| WHAT YOU SHOULD DO |
Return the listing below unchanged, minus its pictures.

| RECORD SET |
= Beginning of Section =
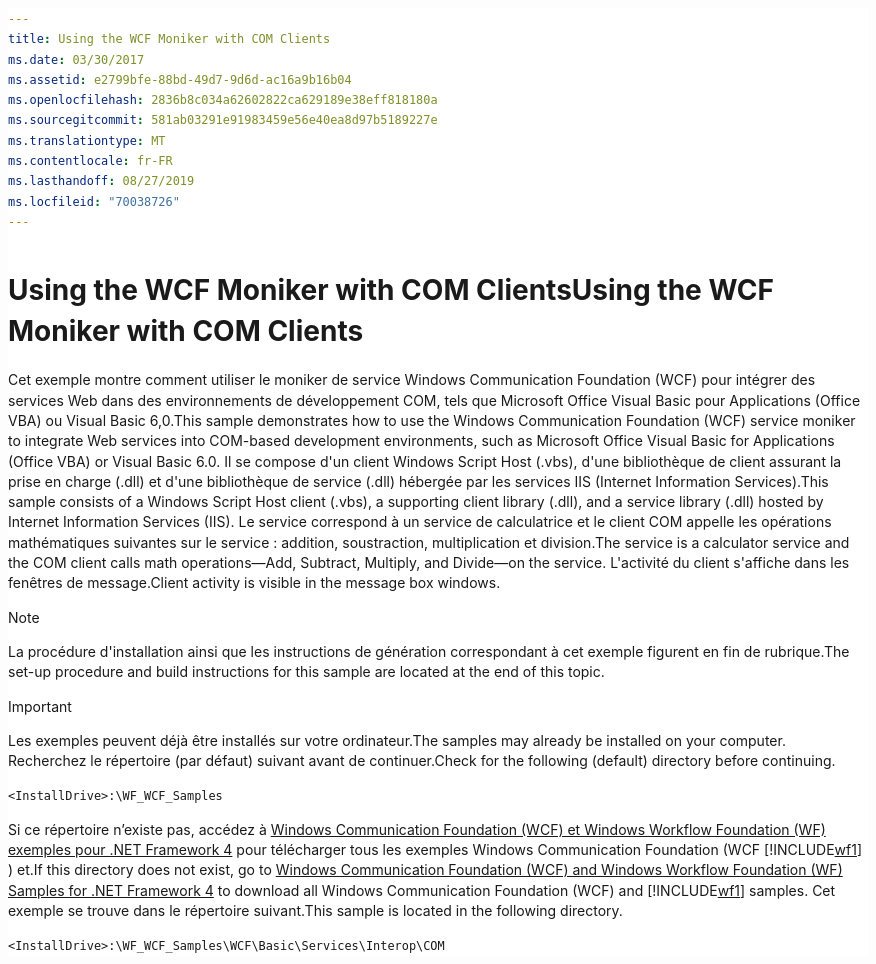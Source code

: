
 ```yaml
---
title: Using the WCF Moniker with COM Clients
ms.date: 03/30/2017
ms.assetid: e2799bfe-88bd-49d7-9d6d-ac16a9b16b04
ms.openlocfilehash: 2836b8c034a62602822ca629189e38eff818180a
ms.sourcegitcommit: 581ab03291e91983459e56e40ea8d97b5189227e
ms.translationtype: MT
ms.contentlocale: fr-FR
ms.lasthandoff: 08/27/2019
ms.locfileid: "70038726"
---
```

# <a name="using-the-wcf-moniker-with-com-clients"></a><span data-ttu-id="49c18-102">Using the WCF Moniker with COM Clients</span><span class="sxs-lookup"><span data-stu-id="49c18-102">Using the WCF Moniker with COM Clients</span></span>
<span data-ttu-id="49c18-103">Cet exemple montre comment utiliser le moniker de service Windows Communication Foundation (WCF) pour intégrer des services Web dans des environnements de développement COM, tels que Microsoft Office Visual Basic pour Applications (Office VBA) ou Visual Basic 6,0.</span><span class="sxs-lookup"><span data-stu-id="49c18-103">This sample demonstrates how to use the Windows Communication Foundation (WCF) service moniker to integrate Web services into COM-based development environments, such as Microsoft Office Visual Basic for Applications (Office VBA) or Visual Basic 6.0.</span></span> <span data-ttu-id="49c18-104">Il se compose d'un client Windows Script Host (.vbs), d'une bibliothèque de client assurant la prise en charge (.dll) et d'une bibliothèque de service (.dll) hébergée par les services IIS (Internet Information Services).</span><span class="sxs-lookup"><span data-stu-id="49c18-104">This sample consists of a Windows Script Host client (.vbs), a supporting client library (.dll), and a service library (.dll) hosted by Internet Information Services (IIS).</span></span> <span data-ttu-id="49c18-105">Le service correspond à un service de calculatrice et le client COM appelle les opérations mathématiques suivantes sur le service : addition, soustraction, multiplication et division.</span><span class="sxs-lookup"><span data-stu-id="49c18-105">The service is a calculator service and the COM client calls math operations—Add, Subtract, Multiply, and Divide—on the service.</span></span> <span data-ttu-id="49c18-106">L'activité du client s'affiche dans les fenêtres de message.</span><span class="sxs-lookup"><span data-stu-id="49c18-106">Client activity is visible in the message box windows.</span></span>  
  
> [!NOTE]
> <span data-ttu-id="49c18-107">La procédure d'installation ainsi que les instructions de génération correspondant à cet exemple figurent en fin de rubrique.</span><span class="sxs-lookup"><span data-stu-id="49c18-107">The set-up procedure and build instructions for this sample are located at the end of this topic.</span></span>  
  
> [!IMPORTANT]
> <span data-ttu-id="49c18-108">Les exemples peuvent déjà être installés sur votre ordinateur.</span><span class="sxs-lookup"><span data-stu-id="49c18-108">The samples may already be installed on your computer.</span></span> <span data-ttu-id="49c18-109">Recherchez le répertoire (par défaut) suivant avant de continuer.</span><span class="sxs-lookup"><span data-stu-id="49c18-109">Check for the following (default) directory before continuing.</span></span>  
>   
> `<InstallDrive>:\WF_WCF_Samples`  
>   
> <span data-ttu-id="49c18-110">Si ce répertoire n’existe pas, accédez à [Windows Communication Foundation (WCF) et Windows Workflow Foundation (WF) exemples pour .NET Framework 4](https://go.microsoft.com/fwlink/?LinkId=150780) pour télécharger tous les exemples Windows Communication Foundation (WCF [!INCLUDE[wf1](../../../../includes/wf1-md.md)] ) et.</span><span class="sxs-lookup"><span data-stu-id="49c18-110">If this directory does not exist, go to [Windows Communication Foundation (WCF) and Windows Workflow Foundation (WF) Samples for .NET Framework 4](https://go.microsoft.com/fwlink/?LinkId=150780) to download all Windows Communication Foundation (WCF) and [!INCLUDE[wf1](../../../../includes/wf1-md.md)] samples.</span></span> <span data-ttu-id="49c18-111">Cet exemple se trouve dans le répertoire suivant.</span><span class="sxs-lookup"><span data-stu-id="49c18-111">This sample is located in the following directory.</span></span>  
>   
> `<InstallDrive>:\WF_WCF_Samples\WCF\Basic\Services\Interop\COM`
= End of Section =
| RESPONSE BOX |
Source code

:
 ```yaml
---
title: Using the WCF Moniker with COM Clients
ms.date: 03/30/2017
ms.assetid: e2799bfe-88bd-49d7-9d6d-ac16a9b16b04
ms.openlocfilehash: 2836b8c034a62602822ca629189e38eff818180a
ms.sourcegitcommit: 581ab03291e91983459e56e40ea8d97b5189227e
ms.translationtype: MT
ms.contentlocale: fr-FR
ms.lasthandoff: 08/27/2019
ms.locfileid: "70038726"
---
```

# <a name="using-the-wcf-moniker-with-com-clients"></a><span data-ttu-id="49c18-102">Using the WCF Moniker with COM Clients</span><span class="sxs-lookup"><span data-stu-id="49c18-102">Using the WCF Moniker with COM Clients</span></span>
<span data-ttu-id="49c18-103">Cet exemple montre comment utiliser le moniker de service Windows Communication Foundation (WCF) pour intégrer des services Web dans des environnements de développement COM, tels que Microsoft Office Visual Basic pour Applications (Office VBA) ou Visual Basic 6,0.</span><span class="sxs-lookup"><span data-stu-id="49c18-103">This sample demonstrates how to use the Windows Communication Foundation (WCF) service moniker to integrate Web services into COM-based development environments, such as Microsoft Office Visual Basic for Applications (Office VBA) or Visual Basic 6.0.</span></span> <span data-ttu-id="49c18-104">Il se compose d'un client Windows Script Host (.vbs), d'une bibliothèque de client assurant la prise en charge (.dll) et d'une bibliothèque de service (.dll) hébergée par les services IIS (Internet Information Services).</span><span class="sxs-lookup"><span data-stu-id="49c18-104">This sample consists of a Windows Script Host client (.vbs), a supporting client library (.dll), and a service library (.dll) hosted by Internet Information Services (IIS).</span></span> <span data-ttu-id="49c18-105">Le service correspond à un service de calculatrice et le client COM appelle les opérations mathématiques suivantes sur le service : addition, soustraction, multiplication et division.</span><span class="sxs-lookup"><span data-stu-id="49c18-105">The service is a calculator service and the COM client calls math operations—Add, Subtract, Multiply, and Divide—on the service.</span></span> <span data-ttu-id="49c18-106">L'activité du client s'affiche dans les fenêtres de message.</span><span class="sxs-lookup"><span data-stu-id="49c18-106">Client activity is visible in the message box windows.</span></span>  
  
> [!NOTE]
> <span data-ttu-id="49c18-107">La procédure d'installation ainsi que les instructions de génération correspondant à cet exemple figurent en fin de rubrique.</span><span class="sxs-lookup"><span data-stu-id="49c18-107">The set-up procedure and build instructions for this sample are located at the end of this topic.</span></span>  
  
> [!IMPORTANT]
> <span data-ttu-id="49c18-108">Les exemples peuvent déjà être installés sur votre ordinateur.</span><span class="sxs-lookup"><span data-stu-id="49c18-108">The samples may already be installed on your computer.</span></span> <span data-ttu-id="49c18-109">Recherchez le répertoire (par défaut) suivant avant de continuer.</span><span class="sxs-lookup"><span data-stu-id="49c18-109">Check for the following (default) directory before continuing.</span></span>  
>   
> `<InstallDrive>:\WF_WCF_Samples`  
>   
> <span data-ttu-id="49c18-110">Si ce répertoire n’existe pas, accédez à [Windows Communication Foundation (WCF) et Windows Workflow Foundation (WF) exemples pour .NET Framework 4](https://go.microsoft.com/fwlink/?LinkId=150780) pour télécharger tous les exemples Windows Communication Foundation (WCF [!INCLUDE[wf1](../../../../includes/wf1-md.md)] ) et.</span><span class="sxs-lookup"><span data-stu-id="49c18-110">If this directory does not exist, go to [Windows Communication Foundation (WCF) and Windows Workflow Foundation (WF) Samples for .NET Framework 4](https://go.microsoft.com/fwlink/?LinkId=150780) to download all Windows Communication Foundation (WCF) and [!INCLUDE[wf1](../../../../includes/wf1-md.md)] samples.</span></span> <span data-ttu-id="49c18-111">Cet exemple se trouve dans le répertoire suivant.</span><span class="sxs-lookup"><span data-stu-id="49c18-111">This sample is located in the following directory.</span></span>  
>   
> `<InstallDrive>:\WF_WCF_Samples\WCF\Basic\Services\Interop\COM`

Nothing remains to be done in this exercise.